Ghislaine Ottenheimer, rédacteur en chef à Challenges
Un Sarkozy pas très président
Le président a rapetissé! Il ne s’agit pas de s’adonner à une activité très en vogue : le « sarko bashing » systématique. L’impatience, la désillusion, l’angoisse, les difficultés sont telles que le chef de l’Etat, quoiqu’il fasse, il est accablé de critiques. Qui plus est, avec les voyages tous frais payés de Mam en Tunisie, de François Fillon en Egypte, et de Nicolas Sarkozy au Maroc, lors des fêtes de fin d’année, la majorité traverse une très mauvaise séquence. L’attitude des principaux dirigeants politiques a réactivé l’effet bling-bling-yacht-de-Bolloré. Une vraie cata. Cela ne donne pas vraiment envie de « tirer sur l’ambulance », comme disait Françoise Giroud.
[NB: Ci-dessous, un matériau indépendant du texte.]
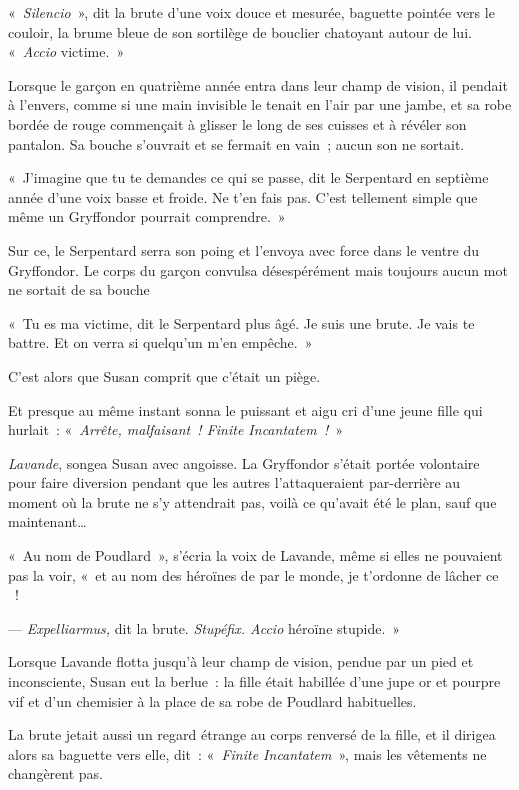 «~\emph{Silencio}~», dit la brute d'une voix douce et mesurée, baguette pointée vers le couloir, la brume bleue de son sortilège de bouclier chatoyant autour de lui. «~\emph{Accio} victime.~»

Lorsque le garçon en quatrième année entra dans leur champ de vision, il pendait à l'envers, comme si une main invisible le tenait en l'air par une jambe, et sa robe bordée de rouge commençait à glisser le long de ses cuisses et à révéler son pantalon. Sa bouche s'ouvrait et se fermait en vain~; aucun son ne sortait.

«~J'imagine que tu te demandes ce qui se passe, dit le Serpentard en septième année d'une voix basse et froide. Ne t'en fais pas. C'est tellement simple que même un Gryffondor pourrait comprendre.~»

Sur ce, le Serpentard serra son poing et l'envoya avec force dans le ventre du Gryffondor. Le corps du garçon convulsa désespérément mais toujours aucun mot ne sortait de sa bouche

«~Tu es ma victime, dit le Serpentard plus âgé. Je suis une brute. Je vais te battre. Et on verra si quelqu'un m'en empêche.~»

C'est alors que Susan comprit que c'était un piège.

Et presque au même instant sonna le puissant et aigu cri d'une jeune fille qui hurlait~: «~\emph{Arrête, malfaisant~! Finite Incantatem~!}~»

\emph{Lavande}, songea Susan avec angoisse. La Gryffondor s'était portée volontaire pour faire diversion pendant que les autres l'attaqueraient par-derrière au moment où la brute ne s'y attendrait pas, voilà ce qu'avait été le plan, sauf que maintenant…

«~Au nom de Poudlard~», s'écria la voix de Lavande, même si elles ne pouvaient pas la voir, «~et au nom des héroïnes de par le monde, je t'ordonne de lâcher ce ~!

--- \emph{Expelliarmus,} dit la brute. \emph{Stupéfix. Accio} héroïne stupide.~»

Lorsque Lavande flotta jusqu'à leur champ de vision, pendue par un pied et inconsciente, Susan eut la berlue~: la fille était habillée d'une jupe or et pourpre vif et d'un chemisier à la place de sa robe de Poudlard habituelles.

La brute jetait aussi un regard étrange au corps renversé de la fille, et il dirigea alors sa baguette vers elle, dit~: «~\emph{Finite Incantatem}~», mais les vêtements ne changèrent pas.

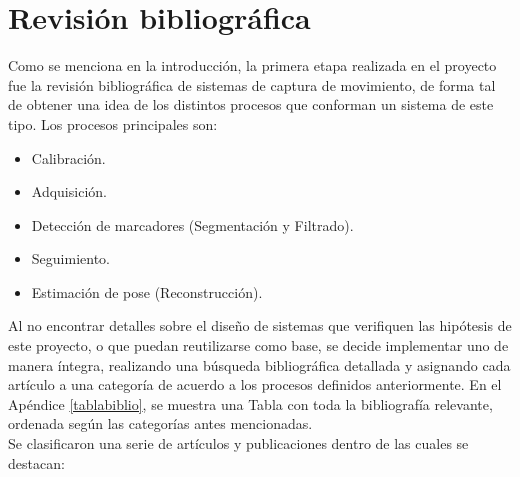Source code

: \chapter{Revisión bibliográfica}
\label{invBiblio}

Como se menciona en la introducción, la primera etapa realizada en el proyecto fue la revisión bibliográfica de sistemas de captura de movimiento, de forma tal de obtener una idea de los distintos procesos que conforman un sistema de este tipo. Los procesos principales son:

\begin{itemize}
	\item Calibración.
	\item Adquisición.
	\item Detección de marcadores (Segmentación y Filtrado).
	\item Seguimiento.
	\item Estimación de pose (Reconstrucción).
\end{itemize}

Al no encontrar detalles sobre el diseño de sistemas que verifiquen las hipótesis de este proyecto, o que puedan reutilizarse como base, se decide implementar uno de manera íntegra, realizando una búsqueda bibliográfica detallada y asignando cada artículo a una categoría de acuerdo a los procesos definidos anteriormente. En el Apéndice \ref{tablabiblio}, se muestra una Tabla con toda la bibliografía relevante, ordenada según las categorías antes mencionadas.
\\ 

Se clasificaron una serie de artículos y publicaciones dentro de las cuales se destacan:

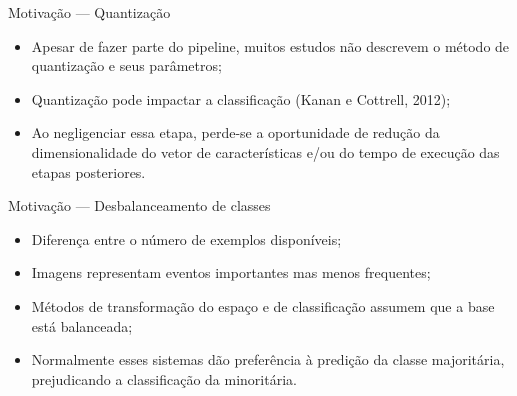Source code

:\documentclass{beamer}
\begin{document}
\begin{frame}{Motivação --- Quantização}
  \setlength\leftmargini{1em}
  \justifying
  \begin{itemize}
    \justifying
    \item Apesar de fazer parte do pipeline, muitos estudos não descrevem o método de quantização e seus parâmetros;
    \item Quantização pode impactar a classificação (Kanan e Cottrell, 2012);
    \item Ao negligenciar essa etapa, perde-se a oportunidade de redução da dimensionalidade do vetor de características e/ou do tempo de execução das etapas posteriores.
  \end{itemize}
\end{frame}
\begin{frame}{Motivação --- Desbalanceamento de classes}
  \setlength\leftmargini{1em}
  \justifying
  \begin{itemize}
    \item Diferença entre o número de exemplos disponíveis;
    \item Imagens representam eventos importantes mas menos frequentes;
    \item Métodos de transformação do espaço e de
    classificação assumem que a base está balanceada;
    \item Normalmente esses sistemas dão preferência à predição da classe majoritária, prejudicando a classificação da minoritária.
  \end{itemize}
\end{frame}
\end{document}
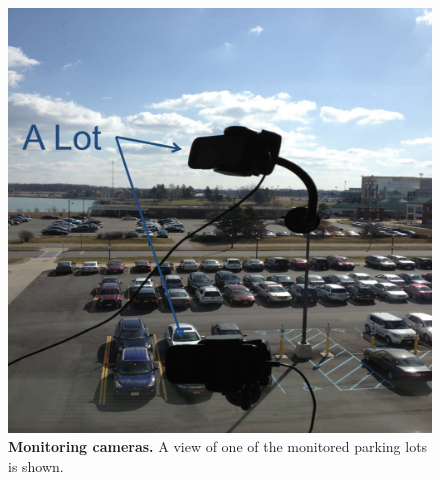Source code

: \begin{figure}
\centering
\includegraphics[width=\columnwidth]{./figures/Camera_setting.pdf}

\caption{\textbf{Monitoring cameras.} A view of one of the monitored parking
lots is shown.}

\label{fig-camera}
\end{figure}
Cela dit, comment ne pas porter un regard affligé sur l’émission de TF1 jeudi soir. Alors que le chef de l’Etat tente de se « représidentialiser », en deux heures et demi, il a rapetissé à vue d’œil. Il n’était pas président mais ministre-shiva. Tour à tour, ministre de l’Education, de l’Emploi, de la Dépendance, de l’Agriculture, de l’Intérieur… Dans une atmosphère de café du commerce, ennuyeuse à périr.
Quelle erreur de stratégie de communication. Les émissions confrontant un dirigeant politique à des Français ordinaires n’ont jamais fonctionné. Nicolas Sarkozy, lui, est persuadé que c’est un exercice à sa mesure. En 1994, il avait réussi à sauver la mise à son Premier ministre Edouard Balladur en lui organisant, en pleine crise du CIP (contrat d’insertion professionnelle, une sorte de SMIC jeunes), une émission sur TF1, avec des Français sélectionnés par la Sofres ! Mais si les manifestations s’étaient arrêtées, c’est parce que le gouvernement avait renoncé au CIP. Là Nicolas Sarkozy n’a rien annoncé : ni avancée, ni recul. Il a juste fait part de ses bonnes intentions.
Le chef de l’Etat aurait certainement gagné à prendre de la hauteur. En comparant la situation de la France au regard de ce qui se passe en Espagne ou en Grande-Bretagne. En donnant des perspectives. En insufflant un peu d’espoir. En rappelant les efforts réalisés pour la recherche et l’Université. En défendant sa gouvernance européenne. En se montrant convainquant dans ses intentions de rebâtir un système fiscal juste et efficace…
A trop ignorer les structures qui permettent à la République de fonctionner, avec des rôles bien définis, à s’affranchir des intermédiaires (Premier ministre, ministres, parlement, corps constitués …), à vouloir occuper toutes les fonctions en même temps, Nicolas Sarkozy disperse ses forces, affaiblit son discours. Cette prestation ne suffira pas à inverser les sondages. Seul motif de satisfaction : les Français, pour l’heure, ne croient pas que l’opposition ferait mieux. Triste consolation.